Changes in monetary policies: The central bank in order to stimulate the investment in the U.S. economy planned major rate cuts. In 1980, the federal funds rate was 23% which was brought down to 8% in 1990 and 1% in 2001. Due to the lower rate household had an incentive in obtaining loans. With these loans they invested in the housing market. Due to a sudden increase in the demand the price in the housing sector rose sharply. After reaching to its maximum the housing bubble burst resulting in expensive consequences.

Also banks had an incentive in increasing their profits by giving away more credit. They started making subprime credits or substandard credit which faulted later and led to the crises.

Securitization: It is the process of converting assets into financial securities. Banks were getting off from the risky loans by repackaging it into financial securities. In order to reduce risk, in a way, they were obtaining more risk. They had incentive in attracting people and getting rid off their sub-prime loans.

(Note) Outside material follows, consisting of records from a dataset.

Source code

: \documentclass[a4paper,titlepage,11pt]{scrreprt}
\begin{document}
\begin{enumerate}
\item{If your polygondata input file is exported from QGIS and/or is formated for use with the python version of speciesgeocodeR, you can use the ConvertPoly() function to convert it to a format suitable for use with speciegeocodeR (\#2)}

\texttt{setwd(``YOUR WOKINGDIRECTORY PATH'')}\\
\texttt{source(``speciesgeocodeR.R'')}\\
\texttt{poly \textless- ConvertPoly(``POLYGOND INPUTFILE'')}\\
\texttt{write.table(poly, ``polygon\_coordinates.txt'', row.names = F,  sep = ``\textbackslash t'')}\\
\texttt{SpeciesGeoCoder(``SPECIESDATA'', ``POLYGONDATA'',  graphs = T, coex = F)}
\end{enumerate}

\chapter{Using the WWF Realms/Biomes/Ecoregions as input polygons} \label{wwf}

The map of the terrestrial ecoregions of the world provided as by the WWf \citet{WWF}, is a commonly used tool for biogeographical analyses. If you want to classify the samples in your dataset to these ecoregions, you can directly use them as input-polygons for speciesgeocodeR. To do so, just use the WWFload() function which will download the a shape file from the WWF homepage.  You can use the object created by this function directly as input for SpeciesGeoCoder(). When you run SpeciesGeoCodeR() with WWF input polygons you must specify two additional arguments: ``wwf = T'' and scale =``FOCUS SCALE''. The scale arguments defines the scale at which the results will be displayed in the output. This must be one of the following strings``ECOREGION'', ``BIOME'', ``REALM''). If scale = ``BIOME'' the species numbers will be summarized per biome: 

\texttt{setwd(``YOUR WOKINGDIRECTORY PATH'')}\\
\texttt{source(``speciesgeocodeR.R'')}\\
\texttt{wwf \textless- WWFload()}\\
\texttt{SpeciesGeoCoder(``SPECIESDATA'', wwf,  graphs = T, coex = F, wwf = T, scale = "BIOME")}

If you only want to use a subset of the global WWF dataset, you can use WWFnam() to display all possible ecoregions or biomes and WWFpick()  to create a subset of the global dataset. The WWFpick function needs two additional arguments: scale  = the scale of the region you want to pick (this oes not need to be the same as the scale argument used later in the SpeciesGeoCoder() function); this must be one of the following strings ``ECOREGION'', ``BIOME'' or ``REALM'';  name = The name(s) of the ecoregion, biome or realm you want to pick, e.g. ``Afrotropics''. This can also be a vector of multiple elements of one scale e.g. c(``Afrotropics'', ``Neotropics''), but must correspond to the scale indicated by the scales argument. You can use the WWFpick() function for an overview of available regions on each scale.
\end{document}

Excessive leveraging: Leveraging is a model which describes that a company can get higher profits if they finance their capital more by borrowing than share capital. The ideal ratio is 2:1. The inventors of this model received a Nobel Prize for this model. Due to its huge popularity companies increased their borrowings. Some examples are- Lehman brothers- 16:1; Fannie Mae- 20:1; Freddie Mac- 60:1; LTCM – 250:1. When they were unable to repay the loans many companies became bankrupt.

There were many other causes which added to the main causes and increased the possibility of the crises. Countries should learn from it and avoid any future crises. Recently RBI governor Raghuram Rajan indicated the possibility of the world moving to another crisis. Economies should be alerted and take the necessary steps in combating with any of the financial crisis in the near future.